6.6

Assignment 17

home work!

Programming Language ISL+

Due Date Monday 04/08 at 9pm

Purpose To get practice using graphs.

Expectations
  • You should submit a single .rkt file containing your responses to all exercises via the Handin Server. We accept NO email submissions. Failure to submit a .rkt file will result in a 0.

  • You are only allowed to use the language specified at the top of this page: failure to do so will result in a 0.

  • Your code MUST conform to the guidelines outlined in the style guide on the course website. The style guide will be updated as the semester progresses so please remember to read it before submitting each assignment.

  • You must follow all the steps of the design recipe when completing this assignment.

  • Please be sure to look at the feedback for assignment 12 before submitting, as we will be grading you more harshly on things we have warned you about before.

  • You must submit this assignment with your partner. Please make sure you can submit with your partner before 5pm on Thursday or we cannot guarantee that you will be able to submit your homework before the deadline. If the course staff are unable to assist you after 5pm and this causes your homework to be late we will not grant an extension.

PageRank

PageRank is a famous algorithm that largely led to Google’s early success as a web search engine. In brief, PageRank is an algorithm that is able to determine the important pages in the web only using the structure of the links. Put simply, PageRank simulates a user browsing, and determines the probability that a user who is randomly clicking will end up on a given page. Pages that are linked to often (e.g., nytimes.com) will end up with a much higher score than pages that are not linked to often.

We recommend that you read the Wikipedia article on PageRank to get an overview of the algorithm. If you’re curious about more details, you can read the original paper as well. Today, we’ll be using a slightly simplified version of the algorithm.

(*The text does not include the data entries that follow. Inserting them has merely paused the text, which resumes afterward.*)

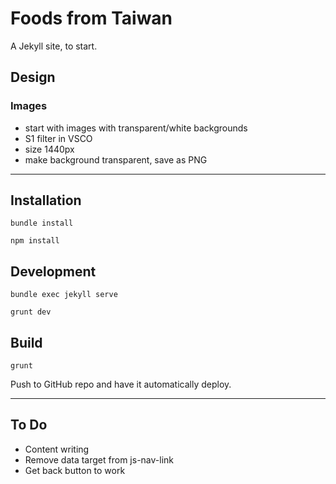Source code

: # Foods from Taiwan

A Jekyll site, to start.

## Design

### Images

- start with images with transparent/white backgrounds
- S1 filter in VSCO
- size 1440px
- make background transparent, save as PNG

---
## Installation

```
bundle install
```

```
npm install
```

## Development

```
bundle exec jekyll serve
```

```
grunt dev
```

## Build

```
grunt
```

Push to GitHub repo and have it automatically deploy.

---
## To Do

- Content writing
- Remove data target from js-nav-link
- Get back button to work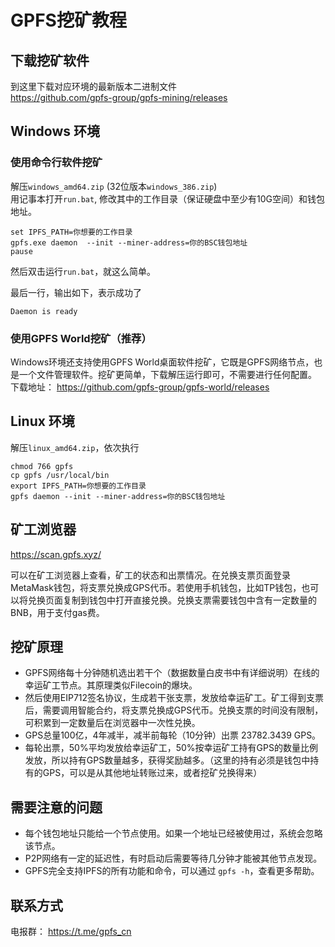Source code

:# GPFS挖矿教程

## 下载挖矿软件

到这里下载对应环境的最新版本二进制文件  
https://github.com/gpfs-group/gpfs-mining/releases

## Windows 环境
### 使用命令行软件挖矿
解压`windows_amd64.zip` (32位版本`windows_386.zip`)  
用记事本打开`run.bat`, 修改其中的工作目录（保证硬盘中至少有10G空间）和钱包地址。
```
set IPFS_PATH=你想要的工作目录
gpfs.exe daemon  --init --miner-address=你的BSC钱包地址
pause
```
然后双击运行`run.bat`，就这么简单。

最后一行，输出如下，表示成功了
```
Daemon is ready
```

### 使用GPFS World挖矿（推荐）
Windows环境还支持使用GPFS World桌面软件挖矿，它既是GPFS网络节点，也是一个文件管理软件。挖矿更简单，下载解压运行即可，不需要进行任何配置。  
下载地址： https://github.com/gpfs-group/gpfs-world/releases


## Linux 环境
解压`linux_amd64.zip`，依次执行
```
chmod 766 gpfs
cp gpfs /usr/local/bin
export IPFS_PATH=你想要的工作目录
gpfs daemon --init --miner-address=你的BSC钱包地址
```

## 矿工浏览器
https://scan.gpfs.xyz/

可以在矿工浏览器上查看，矿工的状态和出票情况。在兑换支票页面登录MetaMask钱包，将支票兑换成GPS代币。若使用手机钱包，比如TP钱包，也可以将兑换页面复制到钱包中打开直接兑换。兑换支票需要钱包中含有一定数量的BNB，用于支付gas费。


## 挖矿原理
- GPFS网络每十分钟随机选出若干个（数据数量白皮书中有详细说明）在线的幸运矿工节点。其原理类似Filecoin的爆块。
- 然后使用EIP712签名协议，生成若干张支票，发放给幸运矿工。矿工得到支票后，需要调用智能合约，将支票兑换成GPS代币。兑换支票的时间没有限制，可积累到一定数量后在浏览器中一次性兑换。
- GPS总量100亿，4年减半，减半前每轮（10分钟）出票 23782.3439 GPS。
- 每轮出票，50%平均发放给幸运矿工，50%按幸运矿工持有GPS的数量比例发放，所以持有GPS数量越多，获得奖励越多。（这里的持有必须是钱包中持有的GPS，可以是从其他地址转账过来，或者挖矿兑换得来）


## 需要注意的问题
- 每个钱包地址只能给一个节点使用。如果一个地址已经被使用过，系统会忽略该节点。
- P2P网络有一定的延迟性，有时启动后需要等待几分钟才能被其他节点发现。 
- GPFS完全支持IPFS的所有功能和命令，可以通过 `gpfs -h`，查看更多帮助。

## 联系方式

电报群：  https://t.me/gpfs_cn
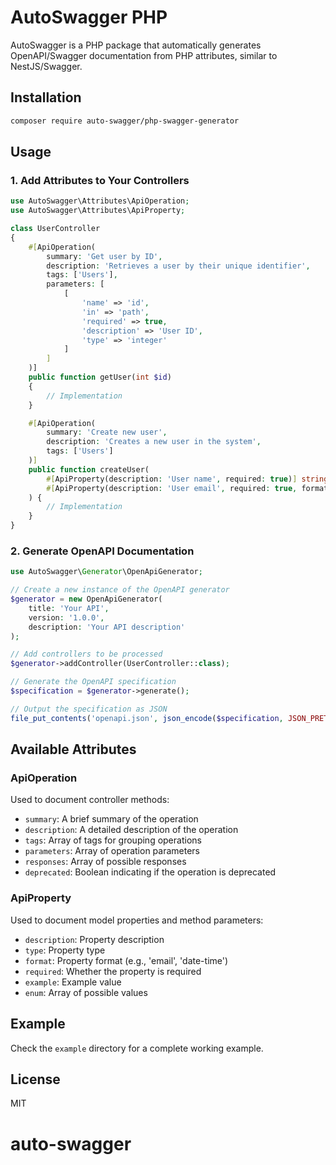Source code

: # AutoSwagger PHP

AutoSwagger is a PHP package that automatically generates OpenAPI/Swagger documentation from PHP attributes, similar to NestJS/Swagger.

## Installation

```bash
composer require auto-swagger/php-swagger-generator
```

## Usage

### 1. Add Attributes to Your Controllers

```php
use AutoSwagger\Attributes\ApiOperation;
use AutoSwagger\Attributes\ApiProperty;

class UserController
{
    #[ApiOperation(
        summary: 'Get user by ID',
        description: 'Retrieves a user by their unique identifier',
        tags: ['Users'],
        parameters: [
            [
                'name' => 'id',
                'in' => 'path',
                'required' => true,
                'description' => 'User ID',
                'type' => 'integer'
            ]
        ]
    )]
    public function getUser(int $id)
    {
        // Implementation
    }

    #[ApiOperation(
        summary: 'Create new user',
        description: 'Creates a new user in the system',
        tags: ['Users']
    )]
    public function createUser(
        #[ApiProperty(description: 'User name', required: true)] string $name,
        #[ApiProperty(description: 'User email', required: true, format: 'email')] string $email
    ) {
        // Implementation
    }
}
```

### 2. Generate OpenAPI Documentation

```php
use AutoSwagger\Generator\OpenApiGenerator;

// Create a new instance of the OpenAPI generator
$generator = new OpenApiGenerator(
    title: 'Your API',
    version: '1.0.0',
    description: 'Your API description'
);

// Add controllers to be processed
$generator->addController(UserController::class);

// Generate the OpenAPI specification
$specification = $generator->generate();

// Output the specification as JSON
file_put_contents('openapi.json', json_encode($specification, JSON_PRETTY_PRINT));
```

## Available Attributes

### ApiOperation
Used to document controller methods:
- `summary`: A brief summary of the operation
- `description`: A detailed description of the operation
- `tags`: Array of tags for grouping operations
- `parameters`: Array of operation parameters
- `responses`: Array of possible responses
- `deprecated`: Boolean indicating if the operation is deprecated

### ApiProperty
Used to document model properties and method parameters:
- `description`: Property description
- `type`: Property type
- `format`: Property format (e.g., 'email', 'date-time')
- `required`: Whether the property is required
- `example`: Example value
- `enum`: Array of possible values

## Example
Check the `example` directory for a complete working example.

## License
MIT
# auto-swagger
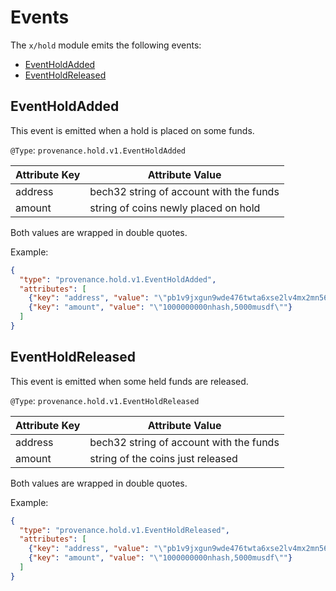 # Events

The `x/hold` module emits the following events:

<!-- TOC -->
  - [EventHoldAdded](#eventholdadded)
  - [EventHoldReleased](#eventholdreleased)

## EventHoldAdded

This event is emitted when a hold is placed on some funds.

`@Type`: `provenance.hold.v1.EventHoldAdded`

| Attribute Key | Attribute Value                         |
|---------------|-----------------------------------------|
| address       | bech32 string of account with the funds |
| amount        | string of coins newly placed on hold    |

Both values are wrapped in double quotes.

Example:

```json
{
  "type": "provenance.hold.v1.EventHoldAdded",
  "attributes": [
    {"key": "address", "value": "\"pb1v9jxgun9wde476twta6xse2lv4mx2mn56s5hm4\""},
    {"key": "amount", "value": "\"1000000000nhash,5000musdf\""}
  ]
}
```

## EventHoldReleased

This event is emitted when some held funds are released.

`@Type`: `provenance.hold.v1.EventHoldReleased`

| Attribute Key | Attribute Value                         |
|---------------|-----------------------------------------|
| address       | bech32 string of account with the funds |
| amount        | string of the coins just released       |

Both values are wrapped in double quotes.

Example:

```json
{
  "type": "provenance.hold.v1.EventHoldReleased",
  "attributes": [
    {"key": "address", "value": "\"pb1v9jxgun9wde476twta6xse2lv4mx2mn56s5hm4\""},
    {"key": "amount", "value": "\"1000000000nhash,5000musdf\""}
  ]
}
```
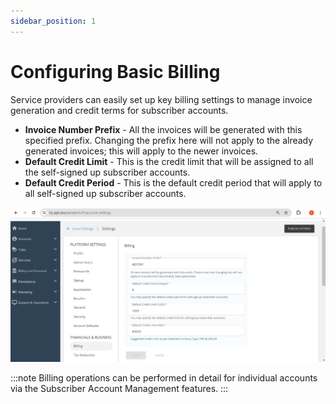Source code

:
 ```yaml
---
sidebar_position: 1
---
```

# Configuring Basic Billing

Service providers can easily set up key billing settings to manage invoice generation and credit terms for subscriber accounts.
- **Invoice Number Prefix** - All the invoices will be generated with this specified prefix. Changing the prefix here will not apply to the already generated invoices; this will apply to the newer invoices.
- **Default Credit Limit** - This is the credit limit that will be assigned to all the self-signed up subscriber accounts.
- **Default Credit Period** - This is the default credit period that will apply to all self-signed up subscriber accounts.

![basic billing](img/basicbilling.png)

:::note
Billing operations can be performed in detail for individual accounts via the Subscriber Account Management features.
:::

Let’s begin with a data definition for pages in a web graph:

(define-struct page [name links])
 
; A WebPage is a (make-page String [NEList-of String])
; Interpretation: A page in the web, with its name (think of this as the "URL") and its
; non-empty list of outgoing links.
(define A (make-page "A" (list "B" "C" "D")))
(define B (make-page "B" (list "A")))
(define C (make-page "C" (list "A")))
(define D (make-page "D" (list "A")))
 
; A Web is a [List-of WebPage]
; Interpretation: All of the pages in the Web
(define WEB (list A B C D))

IMPORTANT NOTES: For this problem we will assume that there are no dangling links in the Web (i.e., all pages that are linked to exist in the Web). We will also assume that all pages have at least one outgoing link (hence the NEList-of String for the links).

Exercise 1 Design the function invert that accepts a Web and returns a Web with all of the links inverted. In other words, if A linked to B in the original Web, B should link to A in the returned Web. This is a good warmup problem and will be useful later.

We’re now going to work towards implementing the PageRank algorithm. Let us define a the score of a single page as a

(define-struct rank [name score])
 
; A PageRank is a (make-rank String Number)
; Interpretation: The pagerank score of a single page, with its name and score.
; The score must be a value between 0 and 1.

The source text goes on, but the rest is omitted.